Value Vinyls of Grand Prairie, Texas, supplied more than $1 million worth of vinyl, half of which had to be shuffled off to warehouse space the company was forced to rent.

“We heard from the beginning that BP said, ‘We will take as much as you can make in 90 days,’” says president Randy Busch. “Some [boom manufacturers] speculated, and most of them received orders that matched their expectations.”

When the well was capped

According to BP spokesman Scott Dean, BP aggressively pursued manufacturers to determine their ability to meet demand and ordered boom in increments of what the company felt would cover a two-week period. “However,” Dean says, “once the well flow was stopped, the upside demand scenarios for boom were no longer required.” Dean claims that purchase orders were canceled only if the product did not meet the company’s quality standards. He further states that “BP is working to follow the terms for each P.O. that was placed,” though he says he is unable to elaborate on the specifics of how that is being accomplished.

In any event, boom manufacturers and their suppliers say orders came to an abrupt halt once the well was capped in mid-July. Value Vinyls’ customers attempted to cancel orders. “They were well past the production date,” Busch says. “We were just waiting on transportation and delivery. People refused delivery, and we are now holding significant excess stock. We are trying to work with them fairly on a resolution.” Busch says his company turned away other business for the four to six weeks it dedicated to the oil spill. “The good news is,” he says, “we are a 26-year-old company that’s financially sound.”

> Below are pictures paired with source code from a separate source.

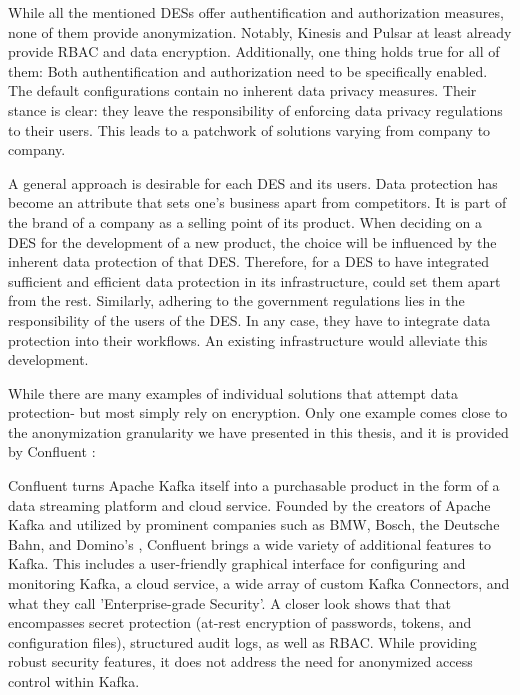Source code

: While all the mentioned \acp{DES} offer authentification and authorization measures, none of them provide anonymization. Notably, Kinesis and Pulsar at least already provide \ac{RBAC} and data encryption. Additionally, one thing holds true for all of them: Both authentification and authorization need to be specifically enabled. The default configurations contain no inherent data privacy measures. Their stance is clear: they leave the responsibility of enforcing data privacy regulations to their users. This leads to a patchwork of solutions varying from company to company. \par
A general approach is desirable for each \ac{DES} and its users. Data protection has become an attribute that sets one's business apart from competitors. It is part of the brand of a company as a selling point of its product. When deciding on a \ac{DES} for the development of a new product, the choice will be influenced by the inherent data protection of that \ac{DES}. Therefore, for a \ac{DES} to have integrated sufficient and efficient data protection in its infrastructure, could set them apart from the rest. Similarly, adhering to the government regulations lies in the responsibility of the users of the \ac{DES}. In any case, they have to integrate data protection into their workflows. An existing infrastructure would alleviate this development.\par
While there are many examples of individual solutions that attempt data protection- but most simply rely on encryption. Only one example comes close to the anonymization granularity we have presented in this thesis, and it is provided by Confluent \cite{confluent}: \par
Confluent turns Apache Kafka itself into a purchasable product in the form of a data streaming platform and cloud service. Founded by the creators of Apache Kafka and utilized by prominent companies such as BMW, Bosch, the Deutsche Bahn, and Domino's \cite{confluent_customers}, Confluent brings a wide variety of additional features to Kafka. This includes a user-friendly graphical interface for configuring and monitoring Kafka, a cloud service, a wide array of custom Kafka Connectors, and what they call 'Enterprise-grade Security'. A closer look shows that that encompasses secret protection (at-rest encryption of passwords, tokens, and configuration files), structured audit logs, as well as \ac{RBAC}. While providing robust security features, it does not address the need for anonymized access control within Kafka. \par
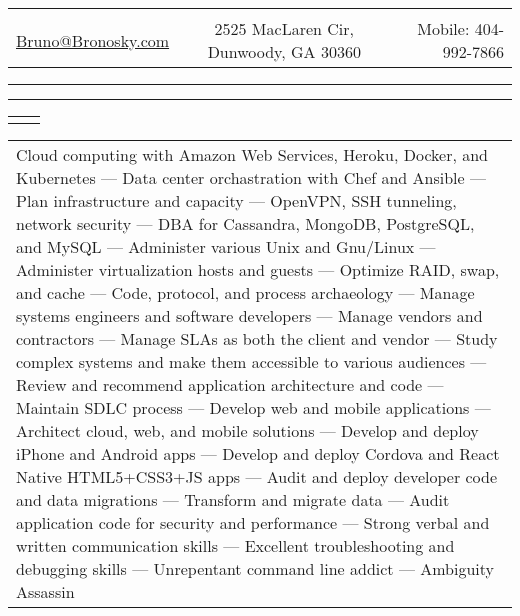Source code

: \documentclass[letterpaper,10pt]{article}
\newcommand{\lineDouble}[0]{\hrule\vspace{2pt}\hrule\vspace{1.5pt}}
\newcommand{\sizeF}[0]{\fontsize{11pt}{13pt}\selectfont}
\newcommand{\heading}[4]{
    \begin{tabularx}{\textwidth}{LCR}
        &\huge{\textbf{\sc{#1}}}&\\
        \href{mailto:#2}{#2} & #3 & Mobile: #4\\
    \end{tabularx}
    \lineDouble
    \vspace{5pt}%
}
\newcounter{skipfirstcounter}
\newcommand{\blocktitle}[1]{
    \setcounter{skipfirstcounter}{0}
    \begin{tabularx}{\textwidth}{lR}
        {\sizeF\sc{#1}} & \noindent\hrulefill\\
    \end{tabularx}
}
\newcommand{\blockOverview}[1]{%
    \blocktitle{Overview}%
    \vspace{0.4mm}%
    \begin{tabular*}{\textwidth}{p{\textwidth}}%
        #1%
    \end{tabular*}%
    \vspace{2mm}%
}%
\begin{document}
\heading{Bruno Bronosky}
{Bruno@Bronosky.com}
{2525 MacLaren Cir, Dunwoody, GA 30360}
{404-992-7866}


\blockOverview{
    Cloud computing with Amazon Web Services, Heroku, Docker, and Kubernetes ---
    Data center orchastration with Chef and Ansible ---
    Plan infrastructure and capacity ---
    OpenVPN, SSH tunneling, network security ---
    DBA for Cassandra, MongoDB, PostgreSQL, and MySQL ---
    Administer various Unix and Gnu/Linux ---
    Administer virtualization hosts and guests ---
    Optimize RAID, swap, and cache ---
    Code, protocol, and process archaeology ---
    Manage systems engineers and software developers ---
    Manage vendors and contractors ---
    Manage SLAs as both the client and vendor ---
    Study complex systems and make them accessible to various audiences ---
    Review and recommend application architecture and code ---
    Maintain SDLC process ---
    Develop web and mobile applications ---
    Architect cloud, web, and mobile solutions ---
    Develop and deploy iPhone and Android apps ---
    Develop and deploy Cordova and React Native HTML5+CSS3+JS apps ---
    Audit and deploy developer code and data migrations ---
    Transform and migrate data ---
    Audit application code for security and performance ---
    Strong verbal and written communication skills ---
    Excellent troubleshooting and debugging skills ---
    Unrepentant command line addict ---
    Ambiguity Assassin
}

\end{document}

Slickbar Products Corp. of Seymour, Conn., also has the advantage of longevity: 50 years of manufacturing oil spill products, including boom. The BP spill was, however, an anomaly in Slickbar’s history. “We usually design and build for solutions way in advance of anything happening, so equipment is usually in storage and ready to go,” says CEO Steve Reilly.

Slickbar rented 25,000 square feet of space eight miles north of its existing operation; hired temporary employees (ranging from 20 to 30 at a time); brought in equipment from its joint ventures in Europe, Asia and Middle East; and operated 24/7. The company also sent a team of 20 to the Gulf and more recently fielded interest in its boom-washing products. “We also have some designs and systems for complete decontamination centers,” Reilly says.

Resolution pending

Although Ducts Unlimited doesn’t have surplus inventory, it has invested in a new product line in need of a market. “We are looking at various trade shows. We are doing cold-calling on oil spill contractors,” Slaughter says. “My only immediate concern is there is a surplus of oil boom out there.”

Top Value Fabrics is renting warehouses in Indiana and California to accommodate excess material. “Some of the boom manufacturers we would normally sell it to, they’ve got inventory up to their ceiling, probably a five-year supply of boom themselves. I am not sure what we are going to do,” Burns says. The good news is that the company gained new customers in the oil cleanup; the bad news is “it could be five years before they need us again,” Burns says.

MPC sold a couple hundred thousand feet of boom to help clean up the July oil spill in Michigan’s Kalamazoo River and sold some at or below cost to emergency responders taking advantage of discounts for their own stockpiles. Some of the raw material can be used in other applications; the foam is being destroyed because it takes too much room.

While ordering processes may have contributed to excess inventory in the end, these were unusual, emergency circumstances and companies believed they had been reassured by BP that all the boom would be purchased. Beiler offers a final assessment of the situation: “It’s a disappointing end to a valiant effort.”

Janice Kleinschmidt is a freelance writer based in Palm Springs, Calif.